Question

The vapor pressure of a solution containing 53.6 g glycerin \(\left(\mathrm{C}_{3} \mathrm{H}_{8} \mathrm{O}_{3}\right)\) in \(133.7 \mathrm{g}\) ethanol \(\left(\mathrm{C}_{2} \mathrm{H}_{5} \mathrm{OH}\right)\) is 113 torr at \(40^{\circ} \mathrm{C}\) Calculate the vapor pressure of pure ethanol at \(40^{\circ} \mathrm{C}\) assuming that glycerin is a nonvolatile, nonelectrolyte solute in ethanol.

Short answer

The vapor pressure of pure ethanol at 40°C is 135.7 torr.

Step-by-step solution

Determine the mole fraction of ethanol in the solution

First, calculate the moles of each component in the solution: - Molar mass of glycerin (C3H8O3): 3(12.01) + 8(1.01) + 3(16.00) = 92.09 g/mol - Moles of glycerin: 53.6 g / 92.09 g/mol = 0.582 moles - Molar mass of ethanol (C2H5OH): 2(12.01) + 6(1.01) + 1(16.00) = 46.07 g/mol - Moles of ethanol: 133.7 g / 46.07 g/mol = 2.90 moles Next, determine the mole fraction (x) of ethanol in the solution: - x_ethanol = moles of ethanol / (moles of ethanol + moles of glycerin) = 2.90 / (2.90 + 0.582) = 0.833

Use Raoult's Law to calculate the vapor pressure of pure ethanol

Raoult's Law states that the vapor pressure of a volatile component (ethanol) in a mixture is equal to the product of the mole fraction of that component and its vapor pressure in the pure state: - P_solution = x_ethanol * P_ethanol_pure We know the vapor pressure of the solution (P_solution) is 113 torr and the mole fraction of ethanol (x_ethanol) is 0.833. Solving for P_ethanol_pure: - P_ethanol_pure = P_solution / x_ethanol - P_ethanol_pure = 113 torr / 0.833 = 135.7 torr

Report the vapor pressure of pure ethanol at 40°C

The vapor pressure of pure ethanol at 40°C is 135.7 torr.

Key concepts

Understanding Mole Fraction

In chemistry, mole fraction is a way to express the concentration of a component in a mixture. It's the ratio of the number of moles of a particular substance to the total number of moles of all substances present. Simply put, it's a way to describe how much of a particular substance exists compared to the whole mix.

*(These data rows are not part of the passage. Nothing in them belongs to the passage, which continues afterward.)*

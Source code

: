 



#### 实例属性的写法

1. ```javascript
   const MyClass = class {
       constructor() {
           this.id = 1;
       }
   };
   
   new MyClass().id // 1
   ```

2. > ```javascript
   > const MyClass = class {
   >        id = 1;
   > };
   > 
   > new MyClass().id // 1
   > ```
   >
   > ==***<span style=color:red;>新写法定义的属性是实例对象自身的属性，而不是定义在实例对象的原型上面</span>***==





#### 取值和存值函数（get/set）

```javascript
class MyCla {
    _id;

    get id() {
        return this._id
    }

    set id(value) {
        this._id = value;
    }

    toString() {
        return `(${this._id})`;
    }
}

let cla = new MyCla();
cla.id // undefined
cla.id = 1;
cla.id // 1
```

For example, if you have a solution of glycerin and ethanol, you calculate the moles of each component and then divide the moles of one component (in this case, ethanol) by the total moles. This gives you the mole fraction of ethanol in the solution. It is a dimensionless number and always less than or equal to one because it represents a part of a whole.

Raoult's Law in Vapor Pressure Calculation

Raoult's Law is a fundamental principle in physical chemistry, particularly essential when studying solutions. It defines the relationship between the vapor pressure of a solvent and the presence of a nonvolatile solute. According to this law, the vapor pressure of a solvent above a solution (containing a nonvolatile solute) is directly proportional to the mole fraction of the solvent in the solution.

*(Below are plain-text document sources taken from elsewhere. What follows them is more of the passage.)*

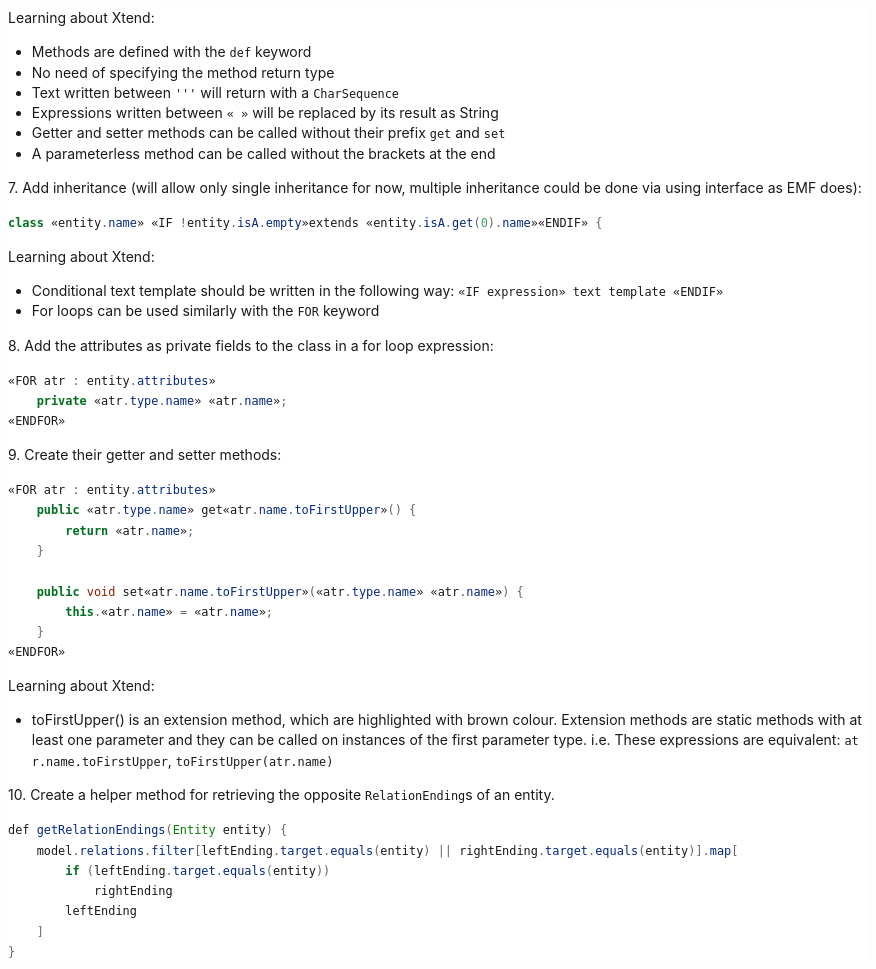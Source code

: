 Learning about Xtend:
* Methods are defined with the ``def`` keyword
* No need of specifying the method return type
* Text written between ``'''`` will return with a ``CharSequence``
* Expressions written between ``« »`` will be replaced by its result as String
* Getter and setter methods can be called without their prefix ``get`` and ``set``
* A parameterless method can be called without the brackets at the end

7\. Add inheritance (will allow only single inheritance for now, multiple inheritance could be done via using interface as EMF does):

```java
class «entity.name» «IF !entity.isA.empty»extends «entity.isA.get(0).name»«ENDIF» {
```

Learning about Xtend:
* Conditional text template should be written in the following way: ``«IF expression» text template «ENDIF»``
* For loops can be used similarly with the ``FOR`` keyword

8\. Add the attributes as private fields to the class in a for loop expression:

```java
«FOR atr : entity.attributes»
	private «atr.type.name» «atr.name»;
«ENDFOR»
```

9\. Create their getter and setter methods:

```java
«FOR atr : entity.attributes»	
	public «atr.type.name» get«atr.name.toFirstUpper»() {
		return «atr.name»;
	}
	
	public void set«atr.name.toFirstUpper»(«atr.type.name» «atr.name») {
		this.«atr.name» = «atr.name»;
	}
«ENDFOR»
```

Learning about Xtend:
* toFirstUpper() is an extension method, which are highlighted with brown colour. Extension methods are static methods with at least one parameter and they can be called on instances of the first parameter type. i.e. These expressions are equivalent: ``atr.name.toFirstUpper``, ``toFirstUpper(atr.name)``

10\. Create a helper method for retrieving the opposite ``RelationEnding``s of an entity.

```java
def getRelationEndings(Entity entity) {
	model.relations.filter[leftEnding.target.equals(entity) || rightEnding.target.equals(entity)].map[
		if (leftEnding.target.equals(entity))
			rightEnding
		leftEnding
	]
}
```
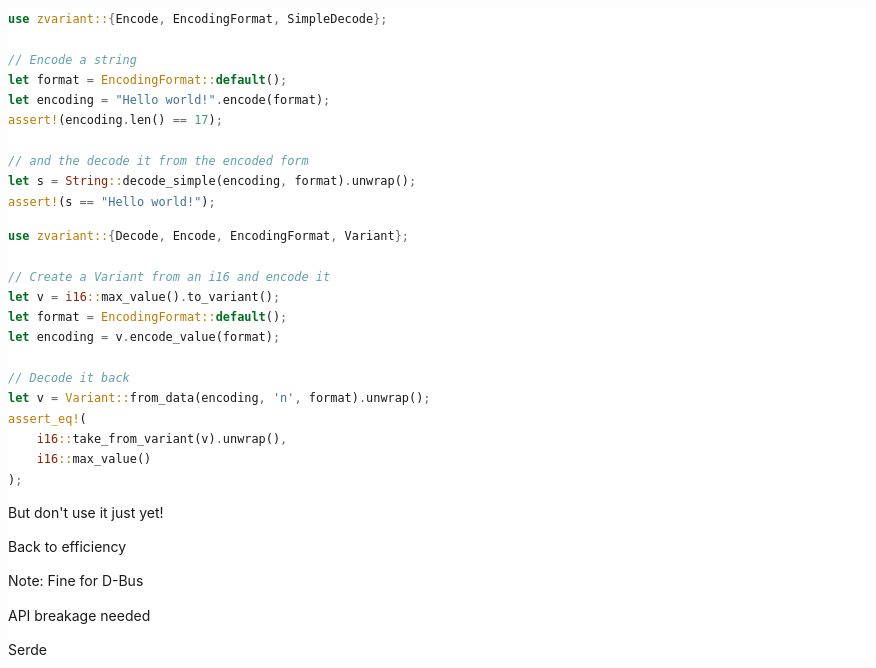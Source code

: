 

```rust
use zvariant::{Encode, EncodingFormat, SimpleDecode};

// Encode a string
let format = EncodingFormat::default();
let encoding = "Hello world!".encode(format);
assert!(encoding.len() == 17);

// and the decode it from the encoded form
let s = String::decode_simple(encoding, format).unwrap();
assert!(s == "Hello world!");
```


```rust
use zvariant::{Decode, Encode, EncodingFormat, Variant};

// Create a Variant from an i16 and encode it
let v = i16::max_value().to_variant();
let format = EncodingFormat::default();
let encoding = v.encode_value(format);

// Decode it back
let v = Variant::from_data(encoding, 'n', format).unwrap();
assert_eq!(
    i16::take_from_variant(v).unwrap(),
    i16::max_value()
);
```


But don't use it just yet!


Back to efficiency

Note: Fine for D-Bus 


API breakage needed


Serde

The formula for Raoult's Law is expressed as:

Principle of Raoult's Law

\( P_{solution} = x_{solvent} \times P^{\circ}_{solvent} \)

Here, \( P_{solution} \) is the vapor pressure of the solution, \( x_{solvent} \) is the mole fraction of the solvent, and \( P^{\circ}_{solvent} \) is the vapor pressure of the pure solvent. By applying this law, we can determine the influence of solutes on the vapor pressure of solutions, facilitating the calculation of the vapor pressure of pure substances in mixtures.

Role of Nonvolatile Solute in Solutions

A nonvolatile solute is a substance that does not readily evaporate into a gas under existing conditions. In a solution, the presence of a nonvolatile solute decreases the vapor pressure relative to the pure solvent. This occurs because the solute molecules occupy space at the surface of the liquid, thus reducing the number of solvent molecules that can escape into the vapor phase.

Nonvolatile solutes, therefore, play a crucial role in applications like antifreeze in car radiators or the preservation of food where the solution’s boiling or freezing points are manipulated. Because these solutes do not add any vapor pressure of their own, they allow for straightforward applications of Raoult's Law, as illustrated in the solution to our textbook problem regarding glycerin and ethanol.